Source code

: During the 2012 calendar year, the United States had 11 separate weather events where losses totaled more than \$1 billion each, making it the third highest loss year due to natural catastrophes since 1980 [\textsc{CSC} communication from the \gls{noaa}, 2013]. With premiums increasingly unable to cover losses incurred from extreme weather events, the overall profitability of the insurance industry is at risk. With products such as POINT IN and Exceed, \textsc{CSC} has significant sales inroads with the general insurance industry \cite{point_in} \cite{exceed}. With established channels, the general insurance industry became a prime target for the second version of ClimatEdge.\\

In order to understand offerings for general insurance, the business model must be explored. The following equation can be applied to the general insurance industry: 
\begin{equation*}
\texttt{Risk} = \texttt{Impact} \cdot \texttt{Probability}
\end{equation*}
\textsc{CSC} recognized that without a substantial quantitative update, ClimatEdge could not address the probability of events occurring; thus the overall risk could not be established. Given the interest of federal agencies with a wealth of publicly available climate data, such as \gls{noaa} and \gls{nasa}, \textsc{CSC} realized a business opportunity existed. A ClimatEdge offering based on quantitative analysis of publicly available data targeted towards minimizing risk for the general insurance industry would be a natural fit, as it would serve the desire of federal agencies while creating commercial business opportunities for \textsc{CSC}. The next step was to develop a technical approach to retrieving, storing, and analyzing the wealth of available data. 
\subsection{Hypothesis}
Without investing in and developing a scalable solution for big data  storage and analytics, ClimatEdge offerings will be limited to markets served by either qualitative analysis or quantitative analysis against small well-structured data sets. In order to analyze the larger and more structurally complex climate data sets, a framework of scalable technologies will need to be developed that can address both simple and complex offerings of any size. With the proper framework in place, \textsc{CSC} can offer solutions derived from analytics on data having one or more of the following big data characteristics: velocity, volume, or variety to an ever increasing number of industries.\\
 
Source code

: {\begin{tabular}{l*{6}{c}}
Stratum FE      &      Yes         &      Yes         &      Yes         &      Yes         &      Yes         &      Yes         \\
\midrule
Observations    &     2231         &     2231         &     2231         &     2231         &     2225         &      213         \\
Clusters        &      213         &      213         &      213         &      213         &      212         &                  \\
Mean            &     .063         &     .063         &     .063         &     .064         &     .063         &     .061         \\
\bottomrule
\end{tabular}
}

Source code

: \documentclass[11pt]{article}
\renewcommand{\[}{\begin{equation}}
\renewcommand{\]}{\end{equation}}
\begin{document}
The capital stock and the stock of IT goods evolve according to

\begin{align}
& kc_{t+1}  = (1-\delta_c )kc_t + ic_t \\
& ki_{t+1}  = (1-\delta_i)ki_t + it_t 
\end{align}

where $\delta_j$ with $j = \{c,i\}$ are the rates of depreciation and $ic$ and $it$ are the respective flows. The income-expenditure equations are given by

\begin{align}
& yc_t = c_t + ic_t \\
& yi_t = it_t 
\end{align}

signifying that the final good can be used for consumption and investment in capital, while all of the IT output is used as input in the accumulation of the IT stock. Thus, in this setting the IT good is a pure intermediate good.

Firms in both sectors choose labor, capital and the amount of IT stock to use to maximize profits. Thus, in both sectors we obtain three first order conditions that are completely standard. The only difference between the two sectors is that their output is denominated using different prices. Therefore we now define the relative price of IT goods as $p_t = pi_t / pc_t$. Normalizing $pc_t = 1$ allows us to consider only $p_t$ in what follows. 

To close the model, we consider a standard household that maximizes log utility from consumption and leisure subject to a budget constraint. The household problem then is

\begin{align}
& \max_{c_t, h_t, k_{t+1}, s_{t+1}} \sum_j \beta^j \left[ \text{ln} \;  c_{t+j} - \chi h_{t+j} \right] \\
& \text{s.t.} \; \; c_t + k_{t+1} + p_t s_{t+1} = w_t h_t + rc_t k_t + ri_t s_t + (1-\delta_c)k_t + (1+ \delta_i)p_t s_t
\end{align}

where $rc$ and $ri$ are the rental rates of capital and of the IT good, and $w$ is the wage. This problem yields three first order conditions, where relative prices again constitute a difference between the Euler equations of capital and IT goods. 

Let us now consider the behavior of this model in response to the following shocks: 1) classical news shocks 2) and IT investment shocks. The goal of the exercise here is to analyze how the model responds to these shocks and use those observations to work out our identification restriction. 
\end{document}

□ □ □ □

◆ **Work instruction**: Reproduce every line of the records containing the string "begin".

◆ **Written solution**:
\begin{equation*}
: {\begin{tabular}{l*{6}{c}}
\renewcommand{\[}{\begin{equation}}
\begin{document}
\begin{align}
\begin{align}
\begin{align}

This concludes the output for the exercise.